PepsiCo snack foods subsidiary Frito-Lay, which produces Lays chips, Cheetos cheese puffs and the Lehar Namkeen range in India, has released details of a major programme of expansion, which is designed to capture more of the domestic market.
RS 25 crore has been invested in a new potato chip factory in Pune, a second plant to complement its manufacturing facility currently situated in the north at Punjab. Two more plants are planned to cater for the southern and easterly regions. This, the company explained, “can lead to a reduction in freight costs.” It can also improve the distribution network and increase output by at least 50%, with the Pune plant producing 3,000 tonnes a year on top of the Punjab plant’s 6,000 tonnes.
In a further ambitious attempt to command more market share, Lays is strengthening its contact with farmers through an initiative that should provide their entire quota of 40,000 tonnes of high solids potatoes by 2004. Previously, the chip manufacturers have only been able to gain around 20% of its requirement from farmers, and a company spokesperson was pleased with the new initiative: “We are strengthening our backward linkages with farmers which will help bring uniformity and healthy potato chips into the Indian market.”

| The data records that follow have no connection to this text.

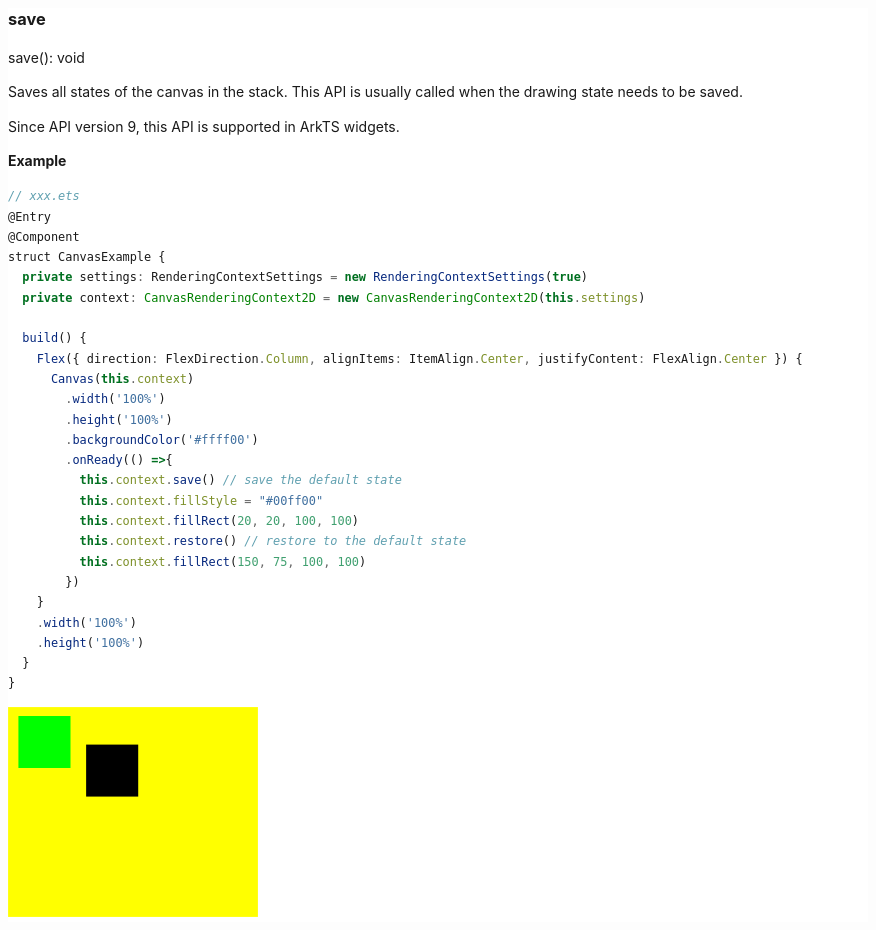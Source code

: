 
### save

save(): void

Saves all states of the canvas in the stack. This API is usually called when the drawing state needs to be saved.

Since API version 9, this API is supported in ArkTS widgets.

**Example**

  ```ts
  // xxx.ets
  @Entry
  @Component
  struct CanvasExample {
    private settings: RenderingContextSettings = new RenderingContextSettings(true)
    private context: CanvasRenderingContext2D = new CanvasRenderingContext2D(this.settings)

    build() {
      Flex({ direction: FlexDirection.Column, alignItems: ItemAlign.Center, justifyContent: FlexAlign.Center }) {
        Canvas(this.context)
          .width('100%')
          .height('100%')
          .backgroundColor('#ffff00')
          .onReady(() =>{
            this.context.save() // save the default state
            this.context.fillStyle = "#00ff00"
            this.context.fillRect(20, 20, 100, 100)
            this.context.restore() // restore to the default state
            this.context.fillRect(150, 75, 100, 100)
          })
      }
      .width('100%')
      .height('100%')
    }
  }
  ```
  ![en-us_image_000000127777781](figures/en-us_image_000000127777781.png)

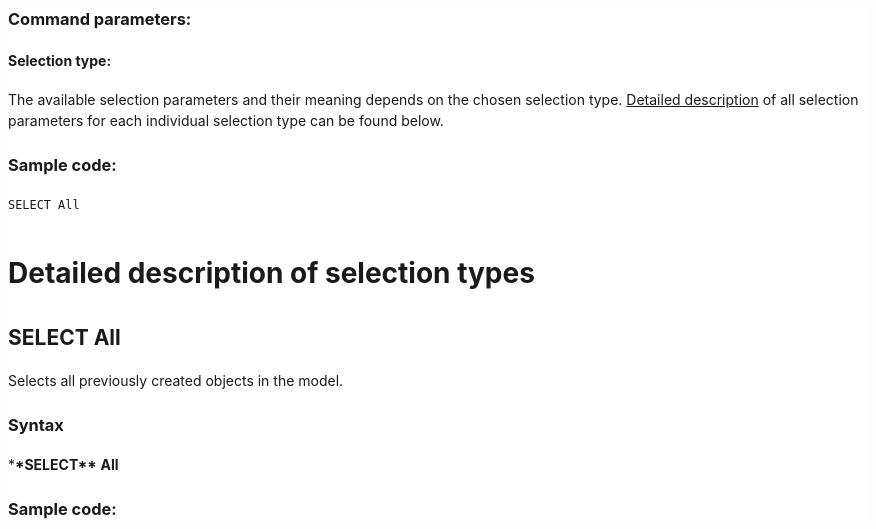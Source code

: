 



### Command parameters:





#### Selection type:





The available selection parameters and their meaning depends on the chosen selection type. [Detailed description](#Detailed-description-of-selection-types) of all selection parameters for each individual selection type can be found below.





### Sample code:





```
SELECT All
```





# Detailed description of selection types





## SELECT All





Selects all previously created objects in the model.





### Syntax





\***\*SELECT\*\*** **All**





### Sample code:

This display of confidence is evidence of the growth of Lays,which has had two name changes since entering the Indian market in 1991 and struggled against a consumer base which was initially unreceptive to premium, branded potato chips. Analysts predict that this confidence is justified however, and expect that the expansion will cause real competition to the Delhi-based Uncle Chipps. The organised snack food market in India is valued at about RS 300 crore and a spokesperson from Lays anticipates the company will be worth RS 150 crore by the end of next year.